Way back when in your grandmother's day, there were two steamships owned by the New York and Miami Steamship Corporation, they were S/S Iroquois and S/S Shawnee.  On a very foggy morning in July something happened to one of them, something that is now legendary.

It was early in the morning on July 13th 1936, a little over three years before the start of World War II, and the S/S Iroquois was loaded with sleepy passengers who had just spent the day and night prior enjoying all that Bar Harbor had to offer at the time.  Much like it is now, the tourists from all over had enjoyed a lobster dinner, music and dancing, and a good night's sleep within the luxury suites aboard the steamer S/S Iroquois, a passenger liner 408 feet long and 62 feet wide with twin steam driven turbines capable of driving the ship up to 19 knots.

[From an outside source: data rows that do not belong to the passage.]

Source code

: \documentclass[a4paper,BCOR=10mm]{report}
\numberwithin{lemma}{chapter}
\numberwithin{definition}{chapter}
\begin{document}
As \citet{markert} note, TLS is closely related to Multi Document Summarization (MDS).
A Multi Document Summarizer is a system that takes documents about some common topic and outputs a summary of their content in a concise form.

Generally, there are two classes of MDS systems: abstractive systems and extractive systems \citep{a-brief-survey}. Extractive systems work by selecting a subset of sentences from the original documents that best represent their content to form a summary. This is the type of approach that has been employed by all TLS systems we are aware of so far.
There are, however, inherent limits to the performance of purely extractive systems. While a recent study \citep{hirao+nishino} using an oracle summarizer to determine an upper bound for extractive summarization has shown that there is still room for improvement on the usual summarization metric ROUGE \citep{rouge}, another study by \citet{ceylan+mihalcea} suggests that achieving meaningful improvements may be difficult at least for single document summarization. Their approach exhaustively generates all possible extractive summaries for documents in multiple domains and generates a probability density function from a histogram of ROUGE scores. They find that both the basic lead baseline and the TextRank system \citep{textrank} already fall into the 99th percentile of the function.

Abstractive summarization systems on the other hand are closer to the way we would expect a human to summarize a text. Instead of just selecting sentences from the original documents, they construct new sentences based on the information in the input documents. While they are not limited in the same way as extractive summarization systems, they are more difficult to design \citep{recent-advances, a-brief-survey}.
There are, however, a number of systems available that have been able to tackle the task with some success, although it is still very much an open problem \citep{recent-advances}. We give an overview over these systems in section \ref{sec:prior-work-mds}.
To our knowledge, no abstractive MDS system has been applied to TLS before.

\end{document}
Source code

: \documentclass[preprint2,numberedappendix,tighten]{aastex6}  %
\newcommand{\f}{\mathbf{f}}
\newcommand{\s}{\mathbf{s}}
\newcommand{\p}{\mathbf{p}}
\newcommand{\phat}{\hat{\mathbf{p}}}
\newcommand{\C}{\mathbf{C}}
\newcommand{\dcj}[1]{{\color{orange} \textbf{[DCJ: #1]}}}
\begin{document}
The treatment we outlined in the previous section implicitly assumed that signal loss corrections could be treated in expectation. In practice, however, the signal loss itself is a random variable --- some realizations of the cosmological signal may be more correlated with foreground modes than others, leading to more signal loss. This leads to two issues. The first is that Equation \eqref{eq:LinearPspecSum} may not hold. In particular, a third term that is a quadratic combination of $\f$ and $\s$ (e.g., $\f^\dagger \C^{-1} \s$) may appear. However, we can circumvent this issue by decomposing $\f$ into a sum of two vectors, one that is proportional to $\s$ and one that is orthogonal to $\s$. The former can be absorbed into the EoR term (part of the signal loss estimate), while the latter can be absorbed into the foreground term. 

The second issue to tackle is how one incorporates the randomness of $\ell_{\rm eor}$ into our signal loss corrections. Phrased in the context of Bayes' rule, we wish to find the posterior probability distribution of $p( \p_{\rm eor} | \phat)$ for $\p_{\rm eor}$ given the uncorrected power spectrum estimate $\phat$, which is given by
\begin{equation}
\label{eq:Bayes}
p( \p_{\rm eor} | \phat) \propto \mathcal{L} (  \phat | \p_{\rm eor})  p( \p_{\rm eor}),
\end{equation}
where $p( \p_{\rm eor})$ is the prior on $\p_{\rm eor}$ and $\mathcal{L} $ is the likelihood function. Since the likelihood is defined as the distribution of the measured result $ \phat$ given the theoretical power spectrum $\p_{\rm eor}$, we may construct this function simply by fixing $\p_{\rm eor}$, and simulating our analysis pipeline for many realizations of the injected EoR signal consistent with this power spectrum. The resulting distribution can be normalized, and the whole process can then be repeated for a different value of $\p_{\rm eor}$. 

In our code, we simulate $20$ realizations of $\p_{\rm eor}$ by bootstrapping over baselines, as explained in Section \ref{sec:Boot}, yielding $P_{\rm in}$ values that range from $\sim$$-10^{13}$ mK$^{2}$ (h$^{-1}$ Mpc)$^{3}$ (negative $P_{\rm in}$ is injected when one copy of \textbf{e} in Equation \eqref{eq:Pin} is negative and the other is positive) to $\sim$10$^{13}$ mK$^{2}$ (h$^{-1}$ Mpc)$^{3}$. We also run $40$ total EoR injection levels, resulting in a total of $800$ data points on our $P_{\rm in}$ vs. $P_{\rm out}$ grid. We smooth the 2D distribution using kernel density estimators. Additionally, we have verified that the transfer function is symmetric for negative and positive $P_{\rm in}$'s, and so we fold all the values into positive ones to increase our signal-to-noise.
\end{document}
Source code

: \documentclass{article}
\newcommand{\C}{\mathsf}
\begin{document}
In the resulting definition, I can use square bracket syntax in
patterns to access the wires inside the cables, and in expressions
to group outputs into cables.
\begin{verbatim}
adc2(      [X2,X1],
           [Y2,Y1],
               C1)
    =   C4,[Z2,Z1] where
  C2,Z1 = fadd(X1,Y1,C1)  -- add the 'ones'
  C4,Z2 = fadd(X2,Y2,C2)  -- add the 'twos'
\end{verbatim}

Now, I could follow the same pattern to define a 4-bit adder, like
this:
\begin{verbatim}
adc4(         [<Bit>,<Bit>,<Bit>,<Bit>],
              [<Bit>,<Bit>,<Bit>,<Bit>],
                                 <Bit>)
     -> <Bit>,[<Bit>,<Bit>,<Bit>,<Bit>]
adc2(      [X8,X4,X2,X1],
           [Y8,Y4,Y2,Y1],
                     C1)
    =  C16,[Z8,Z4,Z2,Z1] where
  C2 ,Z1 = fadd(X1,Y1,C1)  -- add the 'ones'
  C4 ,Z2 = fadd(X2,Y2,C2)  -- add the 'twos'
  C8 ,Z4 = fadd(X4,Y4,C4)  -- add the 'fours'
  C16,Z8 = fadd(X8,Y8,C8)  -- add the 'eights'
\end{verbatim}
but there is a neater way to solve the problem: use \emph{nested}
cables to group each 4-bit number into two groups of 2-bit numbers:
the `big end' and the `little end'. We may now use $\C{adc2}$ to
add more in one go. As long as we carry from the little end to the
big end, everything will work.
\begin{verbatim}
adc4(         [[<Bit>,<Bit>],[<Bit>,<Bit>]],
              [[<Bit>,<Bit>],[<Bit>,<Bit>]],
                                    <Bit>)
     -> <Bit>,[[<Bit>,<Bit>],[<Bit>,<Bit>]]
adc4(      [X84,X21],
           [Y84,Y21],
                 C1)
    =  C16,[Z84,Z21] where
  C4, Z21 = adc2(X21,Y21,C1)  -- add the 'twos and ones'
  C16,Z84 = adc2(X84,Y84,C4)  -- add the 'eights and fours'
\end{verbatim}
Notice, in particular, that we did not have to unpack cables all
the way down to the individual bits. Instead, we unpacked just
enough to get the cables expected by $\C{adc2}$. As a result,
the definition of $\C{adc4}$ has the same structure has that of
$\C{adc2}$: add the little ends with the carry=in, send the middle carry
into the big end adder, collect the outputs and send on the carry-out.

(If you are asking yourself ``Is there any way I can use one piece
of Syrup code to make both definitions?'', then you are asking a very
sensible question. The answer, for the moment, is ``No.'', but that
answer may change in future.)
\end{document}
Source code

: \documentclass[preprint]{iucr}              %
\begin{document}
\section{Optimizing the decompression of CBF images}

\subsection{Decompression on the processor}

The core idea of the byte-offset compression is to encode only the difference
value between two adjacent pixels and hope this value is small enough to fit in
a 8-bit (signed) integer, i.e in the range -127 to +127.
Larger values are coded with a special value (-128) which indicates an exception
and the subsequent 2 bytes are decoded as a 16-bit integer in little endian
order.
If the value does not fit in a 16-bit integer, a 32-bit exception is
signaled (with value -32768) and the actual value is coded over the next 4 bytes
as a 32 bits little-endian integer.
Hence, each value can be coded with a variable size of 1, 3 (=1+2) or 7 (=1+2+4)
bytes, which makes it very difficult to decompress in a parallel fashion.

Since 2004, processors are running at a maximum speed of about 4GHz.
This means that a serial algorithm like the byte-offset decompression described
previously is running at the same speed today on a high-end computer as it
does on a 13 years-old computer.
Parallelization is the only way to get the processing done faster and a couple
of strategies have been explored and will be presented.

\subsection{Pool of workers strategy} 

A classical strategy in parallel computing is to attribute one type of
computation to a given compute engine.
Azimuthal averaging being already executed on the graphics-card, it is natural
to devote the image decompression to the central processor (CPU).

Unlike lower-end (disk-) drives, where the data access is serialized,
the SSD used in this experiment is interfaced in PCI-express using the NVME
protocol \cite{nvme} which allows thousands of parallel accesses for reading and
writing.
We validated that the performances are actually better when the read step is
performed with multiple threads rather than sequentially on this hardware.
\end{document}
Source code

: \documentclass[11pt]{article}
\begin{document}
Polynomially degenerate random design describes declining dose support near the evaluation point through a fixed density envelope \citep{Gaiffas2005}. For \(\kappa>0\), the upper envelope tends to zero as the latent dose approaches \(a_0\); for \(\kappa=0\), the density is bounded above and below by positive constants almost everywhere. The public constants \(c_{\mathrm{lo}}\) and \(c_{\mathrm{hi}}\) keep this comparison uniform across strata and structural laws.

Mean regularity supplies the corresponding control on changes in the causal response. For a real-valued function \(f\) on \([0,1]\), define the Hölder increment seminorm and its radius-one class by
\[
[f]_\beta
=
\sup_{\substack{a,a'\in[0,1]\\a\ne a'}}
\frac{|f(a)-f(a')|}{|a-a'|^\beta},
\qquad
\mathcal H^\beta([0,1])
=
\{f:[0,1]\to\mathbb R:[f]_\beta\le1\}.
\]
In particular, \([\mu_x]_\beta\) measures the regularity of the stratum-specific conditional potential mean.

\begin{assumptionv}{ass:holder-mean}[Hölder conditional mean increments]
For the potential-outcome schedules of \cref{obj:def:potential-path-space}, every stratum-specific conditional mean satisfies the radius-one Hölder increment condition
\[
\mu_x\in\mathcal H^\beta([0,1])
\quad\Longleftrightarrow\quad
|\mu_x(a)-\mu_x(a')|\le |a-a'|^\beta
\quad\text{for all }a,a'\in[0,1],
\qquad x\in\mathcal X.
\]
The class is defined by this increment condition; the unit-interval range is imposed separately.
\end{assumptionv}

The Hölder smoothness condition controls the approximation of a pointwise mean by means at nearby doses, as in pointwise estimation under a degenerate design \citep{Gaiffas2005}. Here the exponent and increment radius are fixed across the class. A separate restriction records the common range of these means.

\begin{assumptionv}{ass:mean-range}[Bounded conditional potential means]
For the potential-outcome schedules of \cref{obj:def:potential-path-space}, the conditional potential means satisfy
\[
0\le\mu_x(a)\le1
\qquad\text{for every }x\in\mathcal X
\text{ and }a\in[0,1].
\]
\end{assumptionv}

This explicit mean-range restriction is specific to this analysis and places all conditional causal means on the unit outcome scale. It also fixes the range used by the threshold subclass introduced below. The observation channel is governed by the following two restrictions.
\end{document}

The ship departed that morning for New York City with Captain Walter Hammond at the helm, but as it made it's way from the mainland and into a very foggy Mount Desert Narrows it came to an abrupt and very loud stop as it's stern rammed into the rocky shoreline of Bald Porcupine Island.

Things didn't look all that bad at first but then the tide went out, and there sat the S/S Iroquois beached high above the gravel.

Local Bar Harbor photographer Sewall Wesley Brown, a legend in his own right, took the photograph below that shows the bewildered passengers and crew looking out over the stern, probably wondering what would happen next.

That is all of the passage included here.